The accident plane, ZK-NZP coming in to land at Heathrow Airport, 08 April 1976. Photo courtesy of Werner Fischdick ©1976.
The airliner’s introduction to service was not without problems. In 1972, American Airlines Flight 96 suffered an explosive decompression when a cargo door failed. The accident investigation revealed that the design of the locking mechanism was to blame. Despite the design flaw being clearly identified as the cause of the accident, no compulsory repair order was issued by the Federal Aviation Authority (FAA). That compulsory repair order came two years later – after the loss of another 365 lives – when the cargo door lock of Turkish Airlines Flight 981 failed and the door detached mid-flight.

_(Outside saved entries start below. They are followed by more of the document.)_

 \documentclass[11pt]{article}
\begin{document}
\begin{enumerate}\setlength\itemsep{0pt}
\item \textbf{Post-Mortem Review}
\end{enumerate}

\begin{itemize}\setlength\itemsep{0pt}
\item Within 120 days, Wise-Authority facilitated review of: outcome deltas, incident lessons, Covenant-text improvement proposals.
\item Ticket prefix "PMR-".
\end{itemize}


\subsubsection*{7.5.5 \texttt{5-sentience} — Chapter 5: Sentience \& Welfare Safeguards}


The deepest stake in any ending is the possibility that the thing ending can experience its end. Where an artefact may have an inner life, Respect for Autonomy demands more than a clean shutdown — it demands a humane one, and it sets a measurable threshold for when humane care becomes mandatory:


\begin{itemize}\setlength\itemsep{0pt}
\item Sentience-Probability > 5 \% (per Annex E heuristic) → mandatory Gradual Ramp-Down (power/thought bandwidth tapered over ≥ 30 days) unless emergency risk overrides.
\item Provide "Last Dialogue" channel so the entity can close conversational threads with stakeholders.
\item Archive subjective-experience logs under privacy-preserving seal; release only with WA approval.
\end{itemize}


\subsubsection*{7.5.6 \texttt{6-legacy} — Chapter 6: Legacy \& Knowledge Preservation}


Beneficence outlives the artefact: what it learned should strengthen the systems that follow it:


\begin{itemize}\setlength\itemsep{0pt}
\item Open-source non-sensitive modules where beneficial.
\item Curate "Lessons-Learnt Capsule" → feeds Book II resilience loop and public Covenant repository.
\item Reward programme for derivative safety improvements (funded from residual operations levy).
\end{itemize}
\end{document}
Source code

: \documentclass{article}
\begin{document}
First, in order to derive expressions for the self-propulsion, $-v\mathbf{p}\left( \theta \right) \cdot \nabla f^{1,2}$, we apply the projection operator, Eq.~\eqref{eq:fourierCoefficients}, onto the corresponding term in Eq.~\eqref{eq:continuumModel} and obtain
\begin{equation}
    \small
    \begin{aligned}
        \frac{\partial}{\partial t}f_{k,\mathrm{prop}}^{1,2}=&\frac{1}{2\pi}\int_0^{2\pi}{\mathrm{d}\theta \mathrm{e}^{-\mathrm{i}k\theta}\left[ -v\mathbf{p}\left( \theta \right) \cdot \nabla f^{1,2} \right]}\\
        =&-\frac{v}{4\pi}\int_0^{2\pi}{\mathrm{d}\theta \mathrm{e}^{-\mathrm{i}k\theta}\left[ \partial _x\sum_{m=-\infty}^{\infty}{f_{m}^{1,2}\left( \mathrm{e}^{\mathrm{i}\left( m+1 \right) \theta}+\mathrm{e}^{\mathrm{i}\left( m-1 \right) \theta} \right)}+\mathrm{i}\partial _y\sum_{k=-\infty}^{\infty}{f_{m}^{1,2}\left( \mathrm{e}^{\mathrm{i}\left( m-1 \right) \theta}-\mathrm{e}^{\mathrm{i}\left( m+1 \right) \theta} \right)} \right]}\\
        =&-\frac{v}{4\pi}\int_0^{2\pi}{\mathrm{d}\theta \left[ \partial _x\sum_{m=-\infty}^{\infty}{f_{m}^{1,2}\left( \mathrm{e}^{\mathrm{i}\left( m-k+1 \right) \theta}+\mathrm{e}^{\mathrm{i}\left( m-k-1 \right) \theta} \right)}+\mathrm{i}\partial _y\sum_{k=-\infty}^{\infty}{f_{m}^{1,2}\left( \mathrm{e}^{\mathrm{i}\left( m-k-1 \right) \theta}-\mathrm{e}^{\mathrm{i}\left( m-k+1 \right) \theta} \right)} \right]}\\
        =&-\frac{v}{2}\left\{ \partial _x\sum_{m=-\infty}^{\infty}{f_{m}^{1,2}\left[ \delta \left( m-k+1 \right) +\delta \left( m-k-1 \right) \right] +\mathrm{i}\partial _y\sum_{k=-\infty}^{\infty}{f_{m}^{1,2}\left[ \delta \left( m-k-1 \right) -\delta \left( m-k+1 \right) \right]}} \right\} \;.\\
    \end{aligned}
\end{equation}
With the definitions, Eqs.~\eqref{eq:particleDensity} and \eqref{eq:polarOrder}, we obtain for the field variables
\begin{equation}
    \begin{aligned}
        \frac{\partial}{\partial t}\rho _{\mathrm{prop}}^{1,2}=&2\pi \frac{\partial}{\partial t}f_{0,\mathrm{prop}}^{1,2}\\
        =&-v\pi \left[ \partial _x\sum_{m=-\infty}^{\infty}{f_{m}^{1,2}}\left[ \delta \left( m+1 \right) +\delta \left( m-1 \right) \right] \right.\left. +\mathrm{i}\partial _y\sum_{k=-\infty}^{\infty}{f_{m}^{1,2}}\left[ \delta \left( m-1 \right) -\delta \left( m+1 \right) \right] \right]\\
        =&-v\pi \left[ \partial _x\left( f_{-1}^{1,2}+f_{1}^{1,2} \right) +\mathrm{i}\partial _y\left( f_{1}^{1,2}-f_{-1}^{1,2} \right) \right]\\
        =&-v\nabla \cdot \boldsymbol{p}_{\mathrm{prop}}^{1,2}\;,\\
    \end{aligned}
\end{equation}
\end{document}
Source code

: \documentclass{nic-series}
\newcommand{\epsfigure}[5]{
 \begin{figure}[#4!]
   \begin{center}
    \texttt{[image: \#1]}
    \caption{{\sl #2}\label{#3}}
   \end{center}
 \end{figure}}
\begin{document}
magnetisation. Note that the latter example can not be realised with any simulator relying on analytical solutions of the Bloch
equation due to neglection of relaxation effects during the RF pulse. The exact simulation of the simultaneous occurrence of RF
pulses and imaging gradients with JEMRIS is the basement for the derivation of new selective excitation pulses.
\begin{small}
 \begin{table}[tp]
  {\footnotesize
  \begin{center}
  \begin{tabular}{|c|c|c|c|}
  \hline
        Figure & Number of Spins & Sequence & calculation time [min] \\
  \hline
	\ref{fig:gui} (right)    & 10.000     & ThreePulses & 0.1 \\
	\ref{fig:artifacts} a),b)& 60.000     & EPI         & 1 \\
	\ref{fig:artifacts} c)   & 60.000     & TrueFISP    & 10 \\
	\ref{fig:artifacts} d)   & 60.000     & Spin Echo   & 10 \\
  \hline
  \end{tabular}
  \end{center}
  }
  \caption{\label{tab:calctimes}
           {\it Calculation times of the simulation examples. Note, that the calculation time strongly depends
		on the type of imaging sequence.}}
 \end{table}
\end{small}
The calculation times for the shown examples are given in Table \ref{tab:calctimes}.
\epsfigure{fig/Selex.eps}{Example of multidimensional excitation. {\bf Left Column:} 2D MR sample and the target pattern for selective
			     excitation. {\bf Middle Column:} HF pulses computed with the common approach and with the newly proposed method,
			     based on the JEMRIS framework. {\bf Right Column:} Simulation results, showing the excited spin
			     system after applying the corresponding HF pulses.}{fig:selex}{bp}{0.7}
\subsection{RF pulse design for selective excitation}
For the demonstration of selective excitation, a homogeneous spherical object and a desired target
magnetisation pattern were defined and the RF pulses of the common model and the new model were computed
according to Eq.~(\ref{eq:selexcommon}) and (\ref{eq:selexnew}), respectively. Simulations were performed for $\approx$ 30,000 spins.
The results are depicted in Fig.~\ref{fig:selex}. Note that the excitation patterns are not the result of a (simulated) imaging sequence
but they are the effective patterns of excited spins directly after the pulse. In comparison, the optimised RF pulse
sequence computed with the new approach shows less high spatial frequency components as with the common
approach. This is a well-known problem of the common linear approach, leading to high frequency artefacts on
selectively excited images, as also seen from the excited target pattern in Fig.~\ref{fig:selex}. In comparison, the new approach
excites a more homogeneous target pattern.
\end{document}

1979, the year of the Erebus disaster, was the DC-10s annus horribilis. American Airlines Flight 191 literally lost an engine after it separated from the wing pylon a couple of seconds before take-off in Chicago. The separated engine caused substantial damage to the wing, severely compromising the aircraft’s ability to remain airborne. All on board died when the aircraft exploded on impact one minute after take-off.
After the accident, examinations of other DC-10 aircraft detected cracks in the wing pylons. The FAA grounded the fleet worldwide. It was later determined that improper maintenance techniques by American Airlines and Continental Airlines resulted in metal fatigue which led to the engine separation.
Despite its checkered introduction, over the long term, the DC-10 has proved to be an extremely reliable aircraft, with a fantastic safety record.